Passava e repassava nome a nome na lista dos médicos conveniados. Cuidado
parecido com o que tinha na escolha dos números da mega-sena. Torcia para que
na escolha do dito cujo tivesse mais sorte, do contrário estaria frito. Eram
muitos nomes. Quais os critérios a serem usados? Pela antiguidade do CRM? Arriscado,
vai que pegasse um médico com técnicas ultrapassadas, querendo fazer o troço
pegar no tranco, sem nada de diálogo ou preliminares? Quem sabe, ainda, um
velho míope ou com mal de Parkinson... Já pensou, aquela tremedeira toda depois
de iniciado o procedimento? Por outro lado, os recém-formados também eram
perigosos. Inexperiência, falta de prática ou coisa que o valha. Pior, um
gurizote com aquele sorriso no canto da boca a desdenhar da diferença de idade
em relação ao paciente. Definitivamente não! Nem oito, nem oitenta. A hora
pedia equilíbrio, ponderação. Meia idade, portanto. Qual? Merda, o que poderia
ser considerado meia idade? Nunca pensara o quanto era difícil escolher um
médico. Chutou: quarenta e cinco! Alguma vez na vida teria de acertar um número
que fosse. Saudades do Padre Nácio, antigo pároco, astrólogo e numerólogo, que
conhecera nos tempos de colégio. Escolhida a
idade, o próximo passo era o nome. Todos os que terminassem ou pudessem receber
uma flexão em “ão”, por exemplo, eram automaticamente eliminados. Paulo,
Roberto, Marcos, Pedro... Nem pensar. Não lhe enganavam. Até podia ouvir a voz
da consciência – ou do órgão prestes a ser invadido – dizendo: “Paulão,
Robertão, Marcão, Pedrão...”. Eram nomes fortes demais para seu gosto. Preferia
nomes mais suaves, tipo assim... Leopoldo, Décio, Juvenal. Nomes que não
admitissem aumentativos. O que era uma lista enorme, foi se reduzindo. Agora,
não passava duns trezentos ou quatrocentos nomes. A próxima peneira era a do
sobrenome. Os de origem alemã, italiana, russa, polonesa foram ficando pelo
caminho. Muito rudes. Além de serem dados ao vinho, chope, vodka, salame e
polenta. Não! Precisava, isto sim, era de alguém mais “zen”, alternativo, leve.

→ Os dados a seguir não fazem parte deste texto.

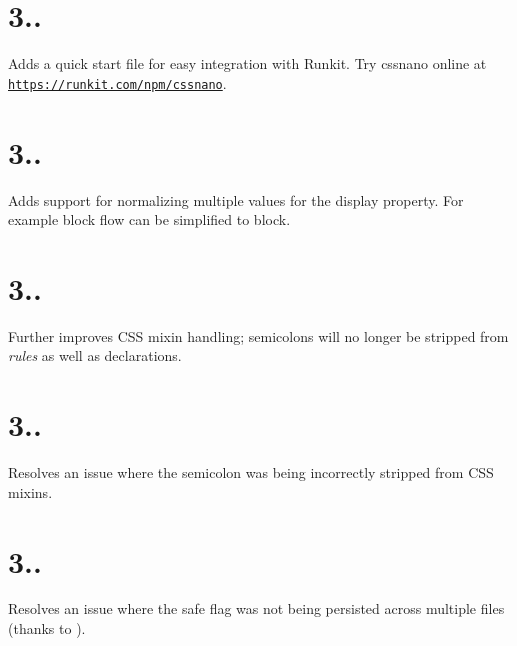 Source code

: \section*{3..}


\begin{DoxyItemize}
\item Adds a quick start file for easy integration with Runkit. Try cssnano online at \href{https://runkit.com/npm/cssnano}{\tt https\+://runkit.\+com/npm/cssnano}.
\end{DoxyItemize}

\section*{3..}


\begin{DoxyItemize}
\item Adds support for normalizing multiple values for the {\ttfamily display} property. For example {\ttfamily block flow} can be simplified to {\ttfamily block}.
\end{DoxyItemize}

\section*{3..}


\begin{DoxyItemize}
\item Further improves C\+SS mixin handling; semicolons will no longer be stripped from {\itshape rules} as well as declarations.
\end{DoxyItemize}

\section*{3..}


\begin{DoxyItemize}
\item Resolves an issue where the semicolon was being incorrectly stripped from C\+SS mixins.
\end{DoxyItemize}

\section*{3..}


\begin{DoxyItemize}
\item Resolves an issue where the {\ttfamily safe} flag was not being persisted across multiple files (thanks to ).
\end{DoxyItemize}


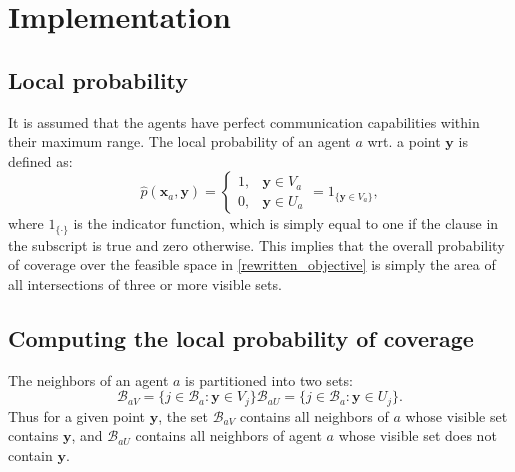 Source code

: \section{Implementation}
\subsection{Local probability}
It is assumed that the agents have perfect communication capabilities within their maximum range. The local probability of an agent $a$ wrt. a point $\mathbf{y}$ is defined as:
\begin{equation}
  \hat{p}(\mathbf{x}_{a}, \mathbf{y}) = \begin{cases}
    1, &\mathbf{y}\in V_{a}\\
    0, &\mathbf{y}\in U_{a}
  \end{cases} = 1_{\big\{\mathbf{y}\in V_{a}\big\}},
\end{equation}
where $1_{\{\cdot\}}$ is the indicator function, which is simply equal to one if the clause in the subscript is true and zero otherwise.
This implies that the overall probability of coverage over the feasible space in \eqref{rewritten_objective} is simply the area of all intersections of three or more visible sets.

\subsection{Computing the local probability of coverage}
The neighbors of an agent $a$ is partitioned into two sets:
\begin{subequations}
  \begin{equation}
    \mathcal{B}_{a V} = \{j\in\mathcal{B}_{a}: \mathbf{y}\in V_{j}\}
  \end{equation}
  \begin{equation}
    \mathcal{B}_{a U} = \{j\in\mathcal{B}_{a}: \mathbf{y}\in U_{j}\}.
  \end{equation}
\end{subequations}
Thus for a given point $\mathbf{y}$, the set $\mathcal{B}_{a V}$ contains all neighbors of $a$ whose visible set contains $\mathbf{y}$,
and $\mathcal{B}_{a U}$ contains all neighbors of agent $a$ whose visible set does not contain $\mathbf{y}$.

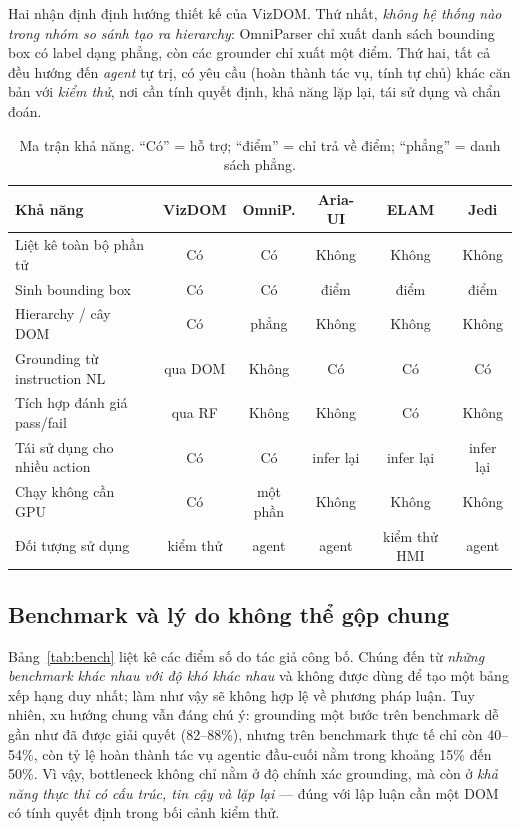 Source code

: \documentclass[11pt,a4paper]{article}
\begin{document}
Hai nhận định định hướng thiết kế của VizDOM. Thứ nhất, \emph{không hệ thống nào
trong nhóm so sánh tạo ra hierarchy}: OmniParser chỉ xuất danh sách bounding box có
label dạng phẳng, còn các grounder chỉ xuất một điểm. Thứ hai, tất cả đều hướng đến
\emph{agent} tự trị, có yêu cầu (hoàn thành tác vụ, tính tự chủ) khác căn bản với
\emph{kiểm thử}, nơi cần tính quyết định, khả năng lặp lại, tái sử dụng và chẩn đoán.

\begin{table}[H]
  \centering\footnotesize
  \caption{Ma trận khả năng. ``Có'' = hỗ trợ; ``điểm'' = chỉ trả về điểm;
  ``phẳng'' = danh sách phẳng.}
  \label{tab:capability}
  \begin{tabular}{@{}p{5.2cm}ccccc@{}}
    \toprule
    Khả năng & VizDOM & OmniP. & Aria-UI & ELAM & Jedi \\
    \midrule
    Liệt kê toàn bộ phần tử & Có & Có & Không & Không & Không \\
    Sinh bounding box & Có & Có & điểm & điểm & điểm \\
    Hierarchy / cây DOM & Có & phẳng & Không & Không & Không \\
    Grounding từ instruction NL & qua DOM & Không & Có & Có & Có \\
    Tích hợp đánh giá pass/fail & qua RF & Không & Không & Có & Không \\
    Tái sử dụng cho nhiều action & Có & Có & infer lại & infer lại & infer lại \\
    Chạy không cần GPU & Có & một phần & Không & Không & Không \\
    Đối tượng sử dụng & kiểm thử & agent & agent & kiểm thử HMI & agent \\
    \bottomrule
  \end{tabular}
\end{table}

\subsection{Benchmark và lý do không thể gộp chung}
Bảng~\ref{tab:bench} liệt kê các điểm số do tác giả công bố. Chúng đến từ
\emph{những benchmark khác nhau với độ khó khác nhau} và không được dùng để tạo một
bảng xếp hạng duy nhất; làm như vậy sẽ không hợp lệ về phương pháp luận. Tuy nhiên,
xu hướng chung vẫn đáng chú ý: grounding một bước trên benchmark dễ gần như đã
được giải quyết (82--88\%), nhưng trên benchmark thực tế chỉ còn 40--54\%, còn tỷ
lệ hoàn thành tác vụ agentic đầu-cuối nằm trong khoảng 15\% đến 50\%. Vì vậy,
bottleneck không chỉ nằm ở độ chính xác grounding, mà còn ở \emph{khả năng thực thi
có cấu trúc, tin cậy và lặp lại} --- đúng với lập luận cần một DOM có tính quyết
định trong bối cảnh kiểm thử.
\end{document}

Quem sabe alguém capaz de fazer o tão temido toque por meio do espaço, sem o
auxílio das mãos, impulsionado pela energia do cosmos. De repente, um insight. Rapidamente procurou por Allan
Kardec, Chico Xavier, Nostradamus... Sem sucesso. O negócio era seguir a busca
entre nomes comuns. Concentração total. Sequer piscava. Foi afunilando,
afunilando, afunilando, até que chegou ao nome de um urologista de nome
oriental: Fuji Miinho. Tudo parecia conspirar a seu favor. Finalmente! Homem,
meia idade – ao menos é o que parecia indicar o CRM –, oriental e, para coroar,
aquele nome tão delicado. Até parecia já ver o sujeito. Um japonesinho de um
metro e sessenta, mãos pequenas, cabelinho preto escorrido sobre o rostinho
delicado. O médico de seus sonhos. Batata. Não tinha erro, era ligar e marcar. Dito
e feito, na mesma hora pegou o telefone e agendara a consulta para o dia
seguinte. Incrível. Tirara a sorte grande! Soubera de gente que levara quinze,
trinta, sessenta dias para conseguir uma consulta. Dia seguinte! Mal podia
acreditar. À noite, optara pela castidade, tomara um banho demorado, usara o
sabonete não sei quantas vezes na região a ser examinada. Afinal, tinha que
fazer sua parte, dar sua cota de sacrifício. Dormira como uma criança naquela
noite. Levantara cedo, tomara mais um banho para garantir e até fizera uso de
talco infantil para, digamos assim, facilitar as coisas para o senhor, como era
mesmo o nome?, Fuji Miinho... O local em
nada parecia indicar a existência de uma clínica. Tocara a campainha. Um
sujeito enorme, quase dois metros de altura, com a cara tomada de sardas e um
par de olhos levemente puxados – resquício de uma longínqua herança oriental,
quando da separação entre os continentes –, com os braços que mais faziam
lembrar duas toras de madeira, com os dedos... Ao reparar nos dedos do
desgraçado, um frio percorreu-lhe toda espinha, de alto a baixo. Eram
descomunais. Pareciam destroncados, tamanho eram as juntas. Não podia ser... Já
não atinava no que aquele brutamontes perguntava. Suava frio. O corpo inteiro
tremia. O jaleco, um tanto que amarelado, não deixava dúvidas. Ali, feito a
inscrição na lápide do defunto, restava estampado, apenas o sobrenome do
sujeito: Miinho. Melhor, Dr. Miinho.